Validated weekly against **57 models** (29 safetensors + 28 ONNX):

**Safetensors (full header fetch):**
Qwen3.5-{0.8B,4B,9B,27B,35B-A3B,397B-A17B}, Qwen2.5-7B-Instruct, Qwen3-Coder-Next,
DeepSeek-V3.2, Kimi-K2.5, MiniMax-M2.5, GLM-5,
Nemotron-3-{Nano-4B, Super-120B}-{BF16,NVFP4,FP8},
Granite-4.0-1b-speech, BitNet-b1.58-2B-4T, MiroThinker-{1.7,1.7-mini},
Sarvam-{30b,105b}, Reka-edge-2603, LocoTrainer-4B, OmniCoder-9B,
Nanbeige4.1-3B, Param2-17B-A2.4B, gpt-oss-20b, all-MiniLM-L6-v2

**ONNX (graph-only, no weight download):**
Qwen3.5-{0.8B,2B,4B}-ONNX, Qwen3-{4B-VL,VL-2B,Reranker-0.6B}-ONNX,
Qwen2.5-{0.5B,VL-3B}-ONNX, LFM2-24B-A2B, Olmo-Hybrid-{SFT,DPO,Think}-7B,
Voxtral-Mini-4B, Granite-4.0-1b-speech, Nemotron-Nano-4B,
BERT-multilingual-NER, chinese-RoBERTa, multilingual-MiniLMv2, CodeT5,
Jan-code-4b, Josiefied-Qwen3.5-0.8B, IndoBERT-news-classification,
ai-image-detection × 4, vehicle-classification, tmr-text-detector

---

## Contributing

All logic is in the `modelsig/` package. Each subdirectory has a single responsibility.

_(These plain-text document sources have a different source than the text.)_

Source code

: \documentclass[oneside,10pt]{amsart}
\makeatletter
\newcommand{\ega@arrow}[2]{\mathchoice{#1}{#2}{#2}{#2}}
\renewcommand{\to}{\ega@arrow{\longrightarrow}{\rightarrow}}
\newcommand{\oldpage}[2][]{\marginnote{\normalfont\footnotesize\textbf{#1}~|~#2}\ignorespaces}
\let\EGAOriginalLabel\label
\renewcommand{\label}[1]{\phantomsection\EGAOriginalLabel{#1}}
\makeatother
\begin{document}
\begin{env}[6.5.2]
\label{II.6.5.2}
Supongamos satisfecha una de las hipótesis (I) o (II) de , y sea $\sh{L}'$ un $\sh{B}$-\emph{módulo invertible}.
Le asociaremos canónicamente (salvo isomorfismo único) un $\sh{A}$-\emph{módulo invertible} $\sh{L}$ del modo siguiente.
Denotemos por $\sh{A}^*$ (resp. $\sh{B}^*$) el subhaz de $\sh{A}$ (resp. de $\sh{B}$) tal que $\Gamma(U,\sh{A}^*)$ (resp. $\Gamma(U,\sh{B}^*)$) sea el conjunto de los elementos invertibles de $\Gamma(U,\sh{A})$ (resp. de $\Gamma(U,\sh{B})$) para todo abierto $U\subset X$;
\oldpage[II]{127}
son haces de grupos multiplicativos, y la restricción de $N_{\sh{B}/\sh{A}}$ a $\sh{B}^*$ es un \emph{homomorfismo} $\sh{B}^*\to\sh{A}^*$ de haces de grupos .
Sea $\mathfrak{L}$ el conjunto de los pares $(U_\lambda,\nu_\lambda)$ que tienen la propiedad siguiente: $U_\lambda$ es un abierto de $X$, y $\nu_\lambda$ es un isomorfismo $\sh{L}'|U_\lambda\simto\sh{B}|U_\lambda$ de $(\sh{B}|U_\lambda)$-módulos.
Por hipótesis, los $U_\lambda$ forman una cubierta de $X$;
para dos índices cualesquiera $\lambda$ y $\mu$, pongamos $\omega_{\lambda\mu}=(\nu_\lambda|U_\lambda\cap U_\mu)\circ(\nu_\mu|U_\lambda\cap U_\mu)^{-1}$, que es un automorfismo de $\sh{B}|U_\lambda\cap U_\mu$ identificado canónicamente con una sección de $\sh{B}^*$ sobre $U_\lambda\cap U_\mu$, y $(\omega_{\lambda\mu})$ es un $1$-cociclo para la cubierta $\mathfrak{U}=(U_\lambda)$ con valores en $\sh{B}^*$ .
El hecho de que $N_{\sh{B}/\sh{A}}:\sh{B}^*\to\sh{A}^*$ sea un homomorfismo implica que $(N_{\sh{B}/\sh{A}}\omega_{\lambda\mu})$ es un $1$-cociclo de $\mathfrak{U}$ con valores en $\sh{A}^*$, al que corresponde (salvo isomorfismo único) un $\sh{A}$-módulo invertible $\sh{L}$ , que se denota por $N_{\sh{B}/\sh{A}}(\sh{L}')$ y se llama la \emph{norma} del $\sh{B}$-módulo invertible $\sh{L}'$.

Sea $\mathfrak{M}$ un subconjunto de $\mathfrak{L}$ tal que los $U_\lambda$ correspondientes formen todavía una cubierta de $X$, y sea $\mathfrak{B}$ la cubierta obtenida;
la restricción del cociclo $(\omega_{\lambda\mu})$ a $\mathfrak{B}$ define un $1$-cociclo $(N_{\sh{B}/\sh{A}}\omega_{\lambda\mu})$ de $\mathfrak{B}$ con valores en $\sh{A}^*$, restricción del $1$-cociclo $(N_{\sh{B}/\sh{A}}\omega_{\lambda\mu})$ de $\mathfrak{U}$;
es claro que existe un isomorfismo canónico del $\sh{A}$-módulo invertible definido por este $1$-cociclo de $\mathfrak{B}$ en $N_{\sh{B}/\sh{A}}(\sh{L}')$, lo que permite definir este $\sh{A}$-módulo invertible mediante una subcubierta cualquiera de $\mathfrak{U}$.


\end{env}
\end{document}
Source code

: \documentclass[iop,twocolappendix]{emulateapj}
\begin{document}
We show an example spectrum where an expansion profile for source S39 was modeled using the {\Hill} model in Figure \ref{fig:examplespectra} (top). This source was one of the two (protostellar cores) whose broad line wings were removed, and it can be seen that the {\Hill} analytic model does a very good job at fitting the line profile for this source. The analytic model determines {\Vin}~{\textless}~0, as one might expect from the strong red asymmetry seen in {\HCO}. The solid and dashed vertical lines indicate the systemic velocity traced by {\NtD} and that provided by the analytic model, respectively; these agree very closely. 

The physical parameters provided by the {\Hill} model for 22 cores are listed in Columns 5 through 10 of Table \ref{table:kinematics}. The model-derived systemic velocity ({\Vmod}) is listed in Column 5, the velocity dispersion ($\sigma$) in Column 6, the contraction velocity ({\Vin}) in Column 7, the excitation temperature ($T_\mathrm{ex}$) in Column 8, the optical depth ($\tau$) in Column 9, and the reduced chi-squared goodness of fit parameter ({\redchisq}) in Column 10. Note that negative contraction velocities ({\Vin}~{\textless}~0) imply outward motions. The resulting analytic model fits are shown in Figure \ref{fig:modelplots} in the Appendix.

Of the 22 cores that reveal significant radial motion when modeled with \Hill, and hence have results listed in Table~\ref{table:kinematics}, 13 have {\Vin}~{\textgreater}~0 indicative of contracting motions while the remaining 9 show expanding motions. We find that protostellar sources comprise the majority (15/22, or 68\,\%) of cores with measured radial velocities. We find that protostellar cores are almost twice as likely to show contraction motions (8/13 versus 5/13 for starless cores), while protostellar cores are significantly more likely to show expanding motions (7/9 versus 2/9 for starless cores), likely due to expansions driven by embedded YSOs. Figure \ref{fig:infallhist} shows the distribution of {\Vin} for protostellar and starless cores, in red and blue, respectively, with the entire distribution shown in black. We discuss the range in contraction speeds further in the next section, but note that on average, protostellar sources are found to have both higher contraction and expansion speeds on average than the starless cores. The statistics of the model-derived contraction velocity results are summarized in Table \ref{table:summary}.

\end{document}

Tests live in `tests/` and cover 130+ unit + integration scenarios.

```bash
git clone https://github.com/joe0731/modelsig
cd modelsig
uv sync --extra dev # installs all deps + dev tools
uv run pytest tests/ -v
```

Weekly validation against the full model zoo runs via GitHub Actions (`.github/workflows/weekly-validation.yml`).

---

## Related Projects

- [huggingface_hub](https://github.com/huggingface/huggingface_hub) — HF Hub Python client
- [safetensors](https://github.com/huggingface/safetensors) — safe, zero-copy tensor serialization
- [vLLM](https://github.com/vllm-project/vllm) — high-throughput LLM inference
- [ONNX Runtime](https://github.com/microsoft/onnxruntime) — cross-platform inference accelerator

---

## License

Apache 2.0 — see [LICENSE](LICENSE).